Work item :: The complete data, repeated exactly, should form your response.

Recorded data ::

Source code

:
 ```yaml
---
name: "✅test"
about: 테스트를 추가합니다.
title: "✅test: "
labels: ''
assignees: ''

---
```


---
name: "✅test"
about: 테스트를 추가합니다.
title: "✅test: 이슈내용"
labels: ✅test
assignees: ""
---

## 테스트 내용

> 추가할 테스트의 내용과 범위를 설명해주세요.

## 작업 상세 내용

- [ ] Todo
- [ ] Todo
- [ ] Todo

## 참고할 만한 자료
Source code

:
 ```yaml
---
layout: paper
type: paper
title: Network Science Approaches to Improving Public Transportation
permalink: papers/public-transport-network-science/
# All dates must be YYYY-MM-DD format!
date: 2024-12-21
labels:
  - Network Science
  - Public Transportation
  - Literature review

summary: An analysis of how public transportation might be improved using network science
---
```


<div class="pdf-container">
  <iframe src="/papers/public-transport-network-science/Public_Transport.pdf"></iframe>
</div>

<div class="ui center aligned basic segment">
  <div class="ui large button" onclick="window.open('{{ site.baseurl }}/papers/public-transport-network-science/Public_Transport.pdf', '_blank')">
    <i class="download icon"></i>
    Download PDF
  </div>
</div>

Exercise output ::
Source code

:
 ```yaml
---
name: "✅test"
about: 테스트를 추가합니다.
title: "✅test: "
labels: ''
assignees: ''

---
```


---
name: "✅test"
about: 테스트를 추가합니다.
title: "✅test: 이슈내용"
labels: ✅test
assignees: ""
---

## 테스트 내용

> 추가할 테스트의 내용과 범위를 설명해주세요.

## 작업 상세 내용

- [ ] Todo
- [ ] Todo
- [ ] Todo

## 참고할 만한 자료
Source code

:
 ```yaml
---
layout: paper
type: paper
title: Network Science Approaches to Improving Public Transportation
permalink: papers/public-transport-network-science/
# All dates must be YYYY-MM-DD format!
date: 2024-12-21
labels:
  - Network Science
  - Public Transportation
  - Literature review

summary: An analysis of how public transportation might be improved using network science
---
```


<div class="pdf-container">
  <iframe src="/papers/public-transport-network-science/Public_Transport.pdf"></iframe>
</div>

<div class="ui center aligned basic segment">
  <div class="ui large button" onclick="window.open('{{ site.baseurl }}/papers/public-transport-network-science/Public_Transport.pdf', '_blank')">
    <i class="download icon"></i>
    Download PDF
  </div>
</div>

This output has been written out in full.